*** Material provided Section Begins ***

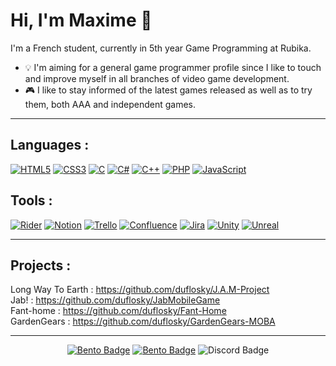 # Hi, I'm Maxime 👋

I'm a French student, currently in 5th year Game Programming at Rubika.

- 💡 I'm aiming for a general game programmer profile since I like to touch and improve myself in all branches of video game development.
- 🎮 I like to stay informed of the latest games released as well as to try them, both AAA and independent games.

---

## Languages :

[![HTML5](https://img.shields.io/badge/html5-E34F26.svg?style=for-the-badge&logo=html5&logoColor=white)](https://en.wikipedia.org/wiki/HTML5)
[![CSS3](https://img.shields.io/badge/css3-1572B6.svg?style=for-the-badge&logo=css3&logoColor=white)](https://en.wikipedia.org/wiki/CSS)
[![C](https://img.shields.io/badge/c-A8B9CC.svg?style=for-the-badge&logo=c&logoColor=white)](https://en.wikipedia.org/wiki/C_(programming_language))
[![C#](https://img.shields.io/badge/csharp-512BD4.svg?style=for-the-badge&logo=csharp&logoColor=white)](https://en.wikipedia.org/wiki/C_Sharp_(programming_language))
[![C++](https://img.shields.io/badge/c++-00599C.svg?style=for-the-badge&logo=cplusplus&logoColor=white)](https://cplusplus.com)
[![PHP](https://img.shields.io/badge/php-777BB4.svg?style=for-the-badge&logo=php&logoColor=white)](https://www.php.net/)
[![JavaScript](https://img.shields.io/badge/JavaScript-F7DF1E.svg?style=for-the-badge&logo=javascript&logoColor=white)](https://en.wikipedia.org/wiki/JavaScript)

## Tools :

[![Rider](https://img.shields.io/badge/rider-000000.svg?style=for-the-badge&logo=rider&logoColor=white)](https://www.jetbrains.com/rider/)
[![Notion](https://img.shields.io/badge/notion-000000.svg?style=for-the-badge&logo=notion&logoColor=white)](https://www.notion.so/)
[![Trello](https://img.shields.io/badge/trello-0052CC.svg?style=for-the-badge&logo=trello&logoColor=white)](https://trello.com/)
[![Confluence](https://img.shields.io/badge/confluence-172B4D.svg?style=for-the-badge&logo=confluence&logoColor=white)](https://www.atlassian.com/software/confluence)
[![Jira](https://img.shields.io/badge/jira-0052CC.svg?style=for-the-badge&logo=jirasoftware&logoColor=white)](https://www.atlassian.com/software/jira)
[![Unity](https://img.shields.io/badge/unity-000000.svg?style=for-the-badge&logo=unity&logoColor=white)](https://unity.com/)
[![Unreal](https://img.shields.io/badge/unreal-0E1128.svg?style=for-the-badge&logo=unrealengine&logoColor=white)](https://www.unrealengine.com/)

---

## Projects :

Long Way To Earth : https://github.com/duflosky/J.A.M-Project  
Jab! : https://github.com/duflosky/JabMobileGame  
Fant-home : https://github.com/duflosky/Fant-Home  
GardenGears : https://github.com/duflosky/GardenGears-MOBA  

---

<p align="center">
  <a href="https://bento.me/duflosky"><img title="Bento" src="https://img.shields.io/badge/Maxime Duflot-768CFF?style=for-the-badge&logo=bento&logoColor=white" alt="Bento Badge"></a>
  <a href="https://www.linkedin.com/in/maxime-duflot/"><img title="LinkedIn" src="https://img.shields.io/badge/Maxime Duflot-0A66C2?style=for-the-badge&logo=linkedin&logoColor=white" alt="Bento Badge"></a>
  <img title="maxime.duflot" src="https://img.shields.io/badge/maxime.duflot-5865F2?style=for-the-badge&logo=discord&logoColor=white" alt="Discord Badge">
</p>

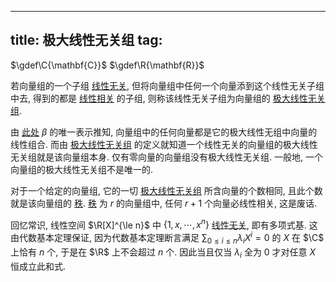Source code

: 
---
title: 极大线性无关组
tag: [](./index.md)
---

$\gdef\C{\mathbf{C}}$
$\gdef\R{\mathbf{R}}$

若向量组的一个子组 [线性无关](./线性相关.md), 但将向量组中任何一个向量添到这个线性无关子组中去, 得到的都是 [线性相关](./线性相关.md) 的子组, 则称该线性无关子组为向量组的 [极大线性无关组](./极大无关.md).

由 [此处](./线性相关.md) $\beta$ 的唯一表示推知, 向量组中的任何向量都是它的极大线性无组中向量的线性组合. 而由 [极大线性无关组](./极大无关.md) 的定义就知道一个线性无关的向量组的极大线性无关组就是该向量组本身. 仅有零向量的向量组没有极大线性无关组. 一般地, 一个向量组的极大线性无关组不是唯一的. 

对于一个给定的向量组, 它的一切 [极大线性无关组](./极大无关.md) 所含向量的个数相同, 且此个数就是该向量组的 [秩](./matrix-rank.md). [秩](./matrix-rank.md) 为 $r$ 的向量组中, 任何 $r+1$ 个向量必线性相关, 这是废话.

回忆常识, 线性空间 $\R[X]^{\le n}$ 中 $\{1,x,\cdots,x^n\}$ [线性无关](./线性相关.md), 即有多项式基. 这由代数基本定理保证, 因为代数基本定理断言满足 $\sum_{0 \le i \le n} \lambda_i X^i = 0$ 的 $X$ 在 $\C$ 上恰有 $n$ 个, 于是在 $\R$ 上不会超过 $n$ 个. 因此当且仅当 $\lambda_i$ 全为 $0$ 才对任意 $X$ 恒成立此和式.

*** Material provided Section Ends ***

* Task:
Without changing a word, transcribe all of the data and omit its images.

* Reply to the exercise:
 # Hi, I'm Maxime 👋

I'm a French student, currently in 5th year Game Programming at Rubika.

- 💡 I'm aiming for a general game programmer profile since I like to touch and improve myself in all branches of video game development.
- 🎮 I like to stay informed of the latest games released as well as to try them, both AAA and independent games.

---

## Languages :

[![HTML5](https://img.shields.io/badge/html5-E34F26.svg?style=for-the-badge&logo=html5&logoColor=white)](https://en.wikipedia.org/wiki/HTML5)
[![CSS3](https://img.shields.io/badge/css3-1572B6.svg?style=for-the-badge&logo=css3&logoColor=white)](https://en.wikipedia.org/wiki/CSS)
[![C](https://img.shields.io/badge/c-A8B9CC.svg?style=for-the-badge&logo=c&logoColor=white)](https://en.wikipedia.org/wiki/C_(programming_language))
[![C#](https://img.shields.io/badge/csharp-512BD4.svg?style=for-the-badge&logo=csharp&logoColor=white)](https://en.wikipedia.org/wiki/C_Sharp_(programming_language))
[![C++](https://img.shields.io/badge/c++-00599C.svg?style=for-the-badge&logo=cplusplus&logoColor=white)](https://cplusplus.com)
[![PHP](https://img.shields.io/badge/php-777BB4.svg?style=for-the-badge&logo=php&logoColor=white)](https://www.php.net/)
[![JavaScript](https://img.shields.io/badge/JavaScript-F7DF1E.svg?style=for-the-badge&logo=javascript&logoColor=white)](https://en.wikipedia.org/wiki/JavaScript)

## Tools :

[![Rider](https://img.shields.io/badge/rider-000000.svg?style=for-the-badge&logo=rider&logoColor=white)](https://www.jetbrains.com/rider/)
[![Notion](https://img.shields.io/badge/notion-000000.svg?style=for-the-badge&logo=notion&logoColor=white)](https://www.notion.so/)
[![Trello](https://img.shields.io/badge/trello-0052CC.svg?style=for-the-badge&logo=trello&logoColor=white)](https://trello.com/)
[![Confluence](https://img.shields.io/badge/confluence-172B4D.svg?style=for-the-badge&logo=confluence&logoColor=white)](https://www.atlassian.com/software/confluence)
[![Jira](https://img.shields.io/badge/jira-0052CC.svg?style=for-the-badge&logo=jirasoftware&logoColor=white)](https://www.atlassian.com/software/jira)
[![Unity](https://img.shields.io/badge/unity-000000.svg?style=for-the-badge&logo=unity&logoColor=white)](https://unity.com/)
[![Unreal](https://img.shields.io/badge/unreal-0E1128.svg?style=for-the-badge&logo=unrealengine&logoColor=white)](https://www.unrealengine.com/)

---

## Projects :

Long Way To Earth : https://github.com/duflosky/J.A.M-Project  
Jab! : https://github.com/duflosky/JabMobileGame  
Fant-home : https://github.com/duflosky/Fant-Home  
GardenGears : https://github.com/duflosky/GardenGears-MOBA  

---

<p align="center">
  <a href="https://bento.me/duflosky"><img title="Bento" src="https://img.shields.io/badge/Maxime Duflot-768CFF?style=for-the-badge&logo=bento&logoColor=white" alt="Bento Badge"></a>
  <a href="https://www.linkedin.com/in/maxime-duflot/"><img title="LinkedIn" src="https://img.shields.io/badge/Maxime Duflot-0A66C2?style=for-the-badge&logo=linkedin&logoColor=white" alt="Bento Badge"></a>
  <img title="maxime.duflot" src="https://img.shields.io/badge/maxime.duflot-5865F2?style=for-the-badge&logo=discord&logoColor=white" alt="Discord Badge">
</p>

Source code

: 
---
title: 极大线性无关组
tag: [](./index.md)
---

$\gdef\C{\mathbf{C}}$
$\gdef\R{\mathbf{R}}$

若向量组的一个子组 [线性无关](./线性相关.md), 但将向量组中任何一个向量添到这个线性无关子组中去, 得到的都是 [线性相关](./线性相关.md) 的子组, 则称该线性无关子组为向量组的 [极大线性无关组](./极大无关.md).

由 [此处](./线性相关.md) $\beta$ 的唯一表示推知, 向量组中的任何向量都是它的极大线性无组中向量的线性组合. 而由 [极大线性无关组](./极大无关.md) 的定义就知道一个线性无关的向量组的极大线性无关组就是该向量组本身. 仅有零向量的向量组没有极大线性无关组. 一般地, 一个向量组的极大线性无关组不是唯一的. 

对于一个给定的向量组, 它的一切 [极大线性无关组](./极大无关.md) 所含向量的个数相同, 且此个数就是该向量组的 [秩](./matrix-rank.md). [秩](./matrix-rank.md) 为 $r$ 的向量组中, 任何 $r+1$ 个向量必线性相关, 这是废话.

回忆常识, 线性空间 $\R[X]^{\le n}$ 中 $\{1,x,\cdots,x^n\}$ [线性无关](./线性相关.md), 即有多项式基. 这由代数基本定理保证, 因为代数基本定理断言满足 $\sum_{0 \le i \le n} \lambda_i X^i = 0$ 的 $X$ 在 $\C$ 上恰有 $n$ 个, 于是在 $\R$ 上不会超过 $n$ 个. 因此当且仅当 $\lambda_i$ 全为 $0$ 才对任意 $X$ 恒成立此和式.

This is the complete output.